§ Stored entries

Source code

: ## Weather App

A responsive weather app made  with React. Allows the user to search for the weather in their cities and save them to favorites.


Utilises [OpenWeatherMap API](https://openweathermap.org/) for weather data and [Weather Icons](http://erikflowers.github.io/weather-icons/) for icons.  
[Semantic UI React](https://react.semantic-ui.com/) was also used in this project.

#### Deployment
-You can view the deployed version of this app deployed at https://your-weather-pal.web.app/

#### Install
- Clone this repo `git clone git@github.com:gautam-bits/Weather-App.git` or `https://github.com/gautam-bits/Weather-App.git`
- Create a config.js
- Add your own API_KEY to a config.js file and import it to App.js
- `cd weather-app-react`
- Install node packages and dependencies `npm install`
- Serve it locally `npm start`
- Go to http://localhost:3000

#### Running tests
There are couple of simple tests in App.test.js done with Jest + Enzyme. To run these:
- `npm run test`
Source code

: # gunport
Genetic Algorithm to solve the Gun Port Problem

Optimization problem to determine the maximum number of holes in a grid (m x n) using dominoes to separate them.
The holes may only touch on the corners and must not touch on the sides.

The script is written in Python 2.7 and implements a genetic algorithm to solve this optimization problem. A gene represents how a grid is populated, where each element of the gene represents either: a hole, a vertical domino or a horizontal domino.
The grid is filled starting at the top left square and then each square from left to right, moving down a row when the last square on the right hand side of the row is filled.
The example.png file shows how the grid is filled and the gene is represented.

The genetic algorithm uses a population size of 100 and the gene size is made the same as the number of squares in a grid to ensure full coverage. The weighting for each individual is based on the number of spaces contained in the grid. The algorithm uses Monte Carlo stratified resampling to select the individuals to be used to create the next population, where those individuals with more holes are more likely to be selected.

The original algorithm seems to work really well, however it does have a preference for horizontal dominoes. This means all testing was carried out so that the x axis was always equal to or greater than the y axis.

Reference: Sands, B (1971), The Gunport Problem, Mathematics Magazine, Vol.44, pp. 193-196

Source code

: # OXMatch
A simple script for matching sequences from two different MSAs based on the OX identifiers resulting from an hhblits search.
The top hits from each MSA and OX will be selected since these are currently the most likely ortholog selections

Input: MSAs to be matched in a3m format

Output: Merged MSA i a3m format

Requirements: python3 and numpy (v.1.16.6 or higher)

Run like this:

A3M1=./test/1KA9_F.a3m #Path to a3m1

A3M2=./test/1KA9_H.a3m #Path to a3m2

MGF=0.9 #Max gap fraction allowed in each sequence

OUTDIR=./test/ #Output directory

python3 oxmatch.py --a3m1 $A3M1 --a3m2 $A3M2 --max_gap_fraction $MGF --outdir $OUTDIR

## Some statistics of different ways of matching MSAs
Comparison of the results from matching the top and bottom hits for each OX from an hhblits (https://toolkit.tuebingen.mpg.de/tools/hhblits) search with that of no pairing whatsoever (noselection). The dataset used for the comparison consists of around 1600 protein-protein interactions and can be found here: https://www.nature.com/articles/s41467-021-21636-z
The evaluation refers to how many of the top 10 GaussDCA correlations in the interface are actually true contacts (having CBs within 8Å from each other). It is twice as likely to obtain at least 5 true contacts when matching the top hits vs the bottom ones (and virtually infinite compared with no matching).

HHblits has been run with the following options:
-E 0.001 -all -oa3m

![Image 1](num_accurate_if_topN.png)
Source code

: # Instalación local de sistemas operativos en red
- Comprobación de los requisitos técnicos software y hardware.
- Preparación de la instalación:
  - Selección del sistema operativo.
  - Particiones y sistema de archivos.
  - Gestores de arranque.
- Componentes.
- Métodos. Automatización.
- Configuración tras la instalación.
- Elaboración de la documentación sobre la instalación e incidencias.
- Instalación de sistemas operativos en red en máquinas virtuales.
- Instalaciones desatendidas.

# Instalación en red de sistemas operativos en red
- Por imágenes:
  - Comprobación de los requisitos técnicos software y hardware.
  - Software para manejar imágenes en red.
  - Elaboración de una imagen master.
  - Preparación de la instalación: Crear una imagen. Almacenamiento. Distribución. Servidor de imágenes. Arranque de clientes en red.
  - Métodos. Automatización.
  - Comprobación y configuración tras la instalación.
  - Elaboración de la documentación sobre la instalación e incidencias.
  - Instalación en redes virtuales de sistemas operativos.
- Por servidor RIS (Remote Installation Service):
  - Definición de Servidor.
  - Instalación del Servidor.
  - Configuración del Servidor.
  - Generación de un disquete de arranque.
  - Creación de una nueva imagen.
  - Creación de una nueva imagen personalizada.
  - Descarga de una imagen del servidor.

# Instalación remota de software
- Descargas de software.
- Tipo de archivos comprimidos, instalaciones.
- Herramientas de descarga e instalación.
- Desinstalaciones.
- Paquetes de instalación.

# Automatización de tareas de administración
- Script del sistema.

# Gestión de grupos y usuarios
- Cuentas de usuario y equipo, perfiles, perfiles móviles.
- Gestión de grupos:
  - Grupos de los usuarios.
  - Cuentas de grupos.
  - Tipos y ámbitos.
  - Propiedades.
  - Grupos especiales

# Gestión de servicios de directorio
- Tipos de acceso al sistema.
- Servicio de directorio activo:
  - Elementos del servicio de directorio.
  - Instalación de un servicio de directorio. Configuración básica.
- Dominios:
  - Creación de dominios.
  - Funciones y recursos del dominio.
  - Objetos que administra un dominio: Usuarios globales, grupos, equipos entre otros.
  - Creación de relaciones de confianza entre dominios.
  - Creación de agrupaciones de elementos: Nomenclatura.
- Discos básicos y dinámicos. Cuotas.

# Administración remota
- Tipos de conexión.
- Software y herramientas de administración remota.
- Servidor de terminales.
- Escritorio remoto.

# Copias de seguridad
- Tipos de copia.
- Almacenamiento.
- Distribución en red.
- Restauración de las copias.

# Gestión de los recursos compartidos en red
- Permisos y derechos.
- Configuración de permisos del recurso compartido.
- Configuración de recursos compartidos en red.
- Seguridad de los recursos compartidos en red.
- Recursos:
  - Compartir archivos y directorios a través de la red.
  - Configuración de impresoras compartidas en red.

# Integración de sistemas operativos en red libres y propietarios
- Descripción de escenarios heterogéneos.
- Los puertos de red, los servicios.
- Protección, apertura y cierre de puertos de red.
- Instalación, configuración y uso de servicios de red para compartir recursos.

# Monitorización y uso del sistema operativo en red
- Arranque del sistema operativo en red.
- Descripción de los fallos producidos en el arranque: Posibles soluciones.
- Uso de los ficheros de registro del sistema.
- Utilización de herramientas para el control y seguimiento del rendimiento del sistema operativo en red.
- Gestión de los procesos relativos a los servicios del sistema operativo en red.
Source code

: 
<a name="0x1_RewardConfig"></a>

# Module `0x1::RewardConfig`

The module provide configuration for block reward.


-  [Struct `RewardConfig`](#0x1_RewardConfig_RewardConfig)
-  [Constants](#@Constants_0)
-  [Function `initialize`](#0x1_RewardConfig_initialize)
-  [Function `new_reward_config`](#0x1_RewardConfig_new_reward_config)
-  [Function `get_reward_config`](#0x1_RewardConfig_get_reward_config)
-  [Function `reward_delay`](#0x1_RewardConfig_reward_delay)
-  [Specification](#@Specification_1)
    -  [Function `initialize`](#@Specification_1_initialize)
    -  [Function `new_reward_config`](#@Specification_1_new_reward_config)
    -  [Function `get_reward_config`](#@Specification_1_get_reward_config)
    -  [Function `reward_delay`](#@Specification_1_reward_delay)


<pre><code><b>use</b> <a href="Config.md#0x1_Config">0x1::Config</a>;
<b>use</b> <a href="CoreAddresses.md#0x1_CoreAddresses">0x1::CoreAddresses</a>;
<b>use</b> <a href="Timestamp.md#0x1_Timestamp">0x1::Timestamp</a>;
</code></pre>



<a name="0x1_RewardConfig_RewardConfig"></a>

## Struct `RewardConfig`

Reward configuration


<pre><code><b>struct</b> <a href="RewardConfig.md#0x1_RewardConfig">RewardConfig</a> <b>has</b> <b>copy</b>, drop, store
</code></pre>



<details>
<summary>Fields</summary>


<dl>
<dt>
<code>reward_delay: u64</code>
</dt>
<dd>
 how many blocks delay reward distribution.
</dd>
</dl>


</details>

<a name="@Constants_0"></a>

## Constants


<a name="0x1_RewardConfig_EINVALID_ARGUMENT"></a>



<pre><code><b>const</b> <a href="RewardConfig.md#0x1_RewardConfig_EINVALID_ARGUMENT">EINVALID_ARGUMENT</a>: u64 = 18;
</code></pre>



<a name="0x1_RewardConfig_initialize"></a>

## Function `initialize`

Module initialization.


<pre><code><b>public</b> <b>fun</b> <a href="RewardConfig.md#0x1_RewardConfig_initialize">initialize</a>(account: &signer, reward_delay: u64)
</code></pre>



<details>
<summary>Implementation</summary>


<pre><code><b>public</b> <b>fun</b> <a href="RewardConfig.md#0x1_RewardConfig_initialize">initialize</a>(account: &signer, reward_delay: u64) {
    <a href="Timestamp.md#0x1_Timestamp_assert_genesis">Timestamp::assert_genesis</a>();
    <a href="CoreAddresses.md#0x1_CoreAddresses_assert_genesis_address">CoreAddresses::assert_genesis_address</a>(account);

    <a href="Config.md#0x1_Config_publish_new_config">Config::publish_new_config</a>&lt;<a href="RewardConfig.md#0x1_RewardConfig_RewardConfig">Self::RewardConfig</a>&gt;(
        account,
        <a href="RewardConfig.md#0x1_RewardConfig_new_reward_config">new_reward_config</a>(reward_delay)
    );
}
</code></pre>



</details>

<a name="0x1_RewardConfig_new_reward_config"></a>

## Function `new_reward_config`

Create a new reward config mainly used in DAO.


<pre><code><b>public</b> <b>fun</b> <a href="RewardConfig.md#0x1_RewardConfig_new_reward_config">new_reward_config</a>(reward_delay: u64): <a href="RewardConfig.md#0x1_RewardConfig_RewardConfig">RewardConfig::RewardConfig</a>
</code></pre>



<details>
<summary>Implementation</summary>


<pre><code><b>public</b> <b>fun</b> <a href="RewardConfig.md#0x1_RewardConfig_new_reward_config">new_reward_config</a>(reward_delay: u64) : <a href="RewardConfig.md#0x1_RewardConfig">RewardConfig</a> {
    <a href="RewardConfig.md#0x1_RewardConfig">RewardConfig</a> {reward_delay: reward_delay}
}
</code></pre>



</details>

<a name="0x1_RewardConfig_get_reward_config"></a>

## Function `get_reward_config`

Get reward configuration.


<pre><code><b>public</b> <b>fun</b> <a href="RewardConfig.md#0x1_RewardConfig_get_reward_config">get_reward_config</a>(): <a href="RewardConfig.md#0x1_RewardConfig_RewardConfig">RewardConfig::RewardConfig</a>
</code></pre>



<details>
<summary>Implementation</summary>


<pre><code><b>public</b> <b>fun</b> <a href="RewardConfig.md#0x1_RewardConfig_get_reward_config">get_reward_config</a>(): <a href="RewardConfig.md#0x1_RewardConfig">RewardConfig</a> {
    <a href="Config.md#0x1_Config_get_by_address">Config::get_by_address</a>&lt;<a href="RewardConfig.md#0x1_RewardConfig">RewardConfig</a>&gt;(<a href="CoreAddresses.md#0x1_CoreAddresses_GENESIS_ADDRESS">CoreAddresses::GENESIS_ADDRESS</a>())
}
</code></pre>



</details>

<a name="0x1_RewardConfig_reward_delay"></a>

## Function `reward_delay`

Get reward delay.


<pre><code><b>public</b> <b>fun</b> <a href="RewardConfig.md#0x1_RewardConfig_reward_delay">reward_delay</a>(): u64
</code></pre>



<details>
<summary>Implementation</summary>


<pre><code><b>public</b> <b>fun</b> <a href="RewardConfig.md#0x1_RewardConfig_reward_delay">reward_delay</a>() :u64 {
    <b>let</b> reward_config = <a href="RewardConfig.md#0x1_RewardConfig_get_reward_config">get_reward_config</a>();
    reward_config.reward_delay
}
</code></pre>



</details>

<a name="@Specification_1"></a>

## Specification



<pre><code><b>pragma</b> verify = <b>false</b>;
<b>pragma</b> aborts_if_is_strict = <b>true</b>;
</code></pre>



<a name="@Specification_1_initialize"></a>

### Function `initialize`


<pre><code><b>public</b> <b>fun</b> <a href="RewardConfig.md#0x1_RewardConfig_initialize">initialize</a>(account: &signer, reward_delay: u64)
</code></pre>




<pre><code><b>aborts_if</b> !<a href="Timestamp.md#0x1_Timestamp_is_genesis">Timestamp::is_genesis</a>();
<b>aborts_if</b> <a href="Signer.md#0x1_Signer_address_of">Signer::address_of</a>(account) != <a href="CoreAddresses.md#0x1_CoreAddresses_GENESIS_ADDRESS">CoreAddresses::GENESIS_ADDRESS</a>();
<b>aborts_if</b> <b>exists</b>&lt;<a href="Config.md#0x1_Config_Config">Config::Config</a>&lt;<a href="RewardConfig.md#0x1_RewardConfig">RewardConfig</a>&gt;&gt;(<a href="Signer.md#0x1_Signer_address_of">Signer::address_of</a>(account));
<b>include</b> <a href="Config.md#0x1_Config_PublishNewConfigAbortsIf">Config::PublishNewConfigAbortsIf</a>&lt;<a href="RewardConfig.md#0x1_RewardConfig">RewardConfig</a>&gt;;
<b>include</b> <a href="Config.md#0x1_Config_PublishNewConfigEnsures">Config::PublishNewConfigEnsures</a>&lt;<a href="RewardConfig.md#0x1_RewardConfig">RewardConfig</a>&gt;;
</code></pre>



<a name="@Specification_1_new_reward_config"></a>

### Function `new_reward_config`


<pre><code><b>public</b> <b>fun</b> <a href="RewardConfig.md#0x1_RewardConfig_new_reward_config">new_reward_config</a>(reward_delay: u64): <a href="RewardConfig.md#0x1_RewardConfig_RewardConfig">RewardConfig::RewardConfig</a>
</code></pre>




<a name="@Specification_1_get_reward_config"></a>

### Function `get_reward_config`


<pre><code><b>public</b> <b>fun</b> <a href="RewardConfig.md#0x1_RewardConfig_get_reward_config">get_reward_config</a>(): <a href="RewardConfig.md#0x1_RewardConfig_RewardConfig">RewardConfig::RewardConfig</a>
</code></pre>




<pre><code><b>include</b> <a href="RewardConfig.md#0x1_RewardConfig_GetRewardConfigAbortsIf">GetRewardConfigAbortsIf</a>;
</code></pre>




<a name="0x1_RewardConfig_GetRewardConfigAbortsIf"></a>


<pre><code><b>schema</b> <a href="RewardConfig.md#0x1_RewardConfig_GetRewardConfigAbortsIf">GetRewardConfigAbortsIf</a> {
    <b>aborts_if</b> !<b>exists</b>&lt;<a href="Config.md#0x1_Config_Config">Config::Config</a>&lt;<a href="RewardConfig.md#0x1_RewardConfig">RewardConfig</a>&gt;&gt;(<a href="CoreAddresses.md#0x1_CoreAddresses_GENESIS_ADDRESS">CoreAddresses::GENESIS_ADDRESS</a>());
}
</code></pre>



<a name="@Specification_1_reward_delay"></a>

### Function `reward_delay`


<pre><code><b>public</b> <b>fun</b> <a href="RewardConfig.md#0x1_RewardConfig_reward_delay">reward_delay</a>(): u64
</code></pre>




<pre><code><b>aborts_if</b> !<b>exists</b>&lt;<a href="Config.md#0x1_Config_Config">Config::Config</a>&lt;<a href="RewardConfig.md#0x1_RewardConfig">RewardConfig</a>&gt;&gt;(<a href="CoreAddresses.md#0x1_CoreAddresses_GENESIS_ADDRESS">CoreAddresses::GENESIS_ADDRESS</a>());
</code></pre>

§ Assigned task
Which lines of the data include the word "técnicos"? Copy each one.

§ Task response
- Comprobación de los requisitos técnicos software y hardware.
  - Comprobación de los requisitos técnicos software y hardware.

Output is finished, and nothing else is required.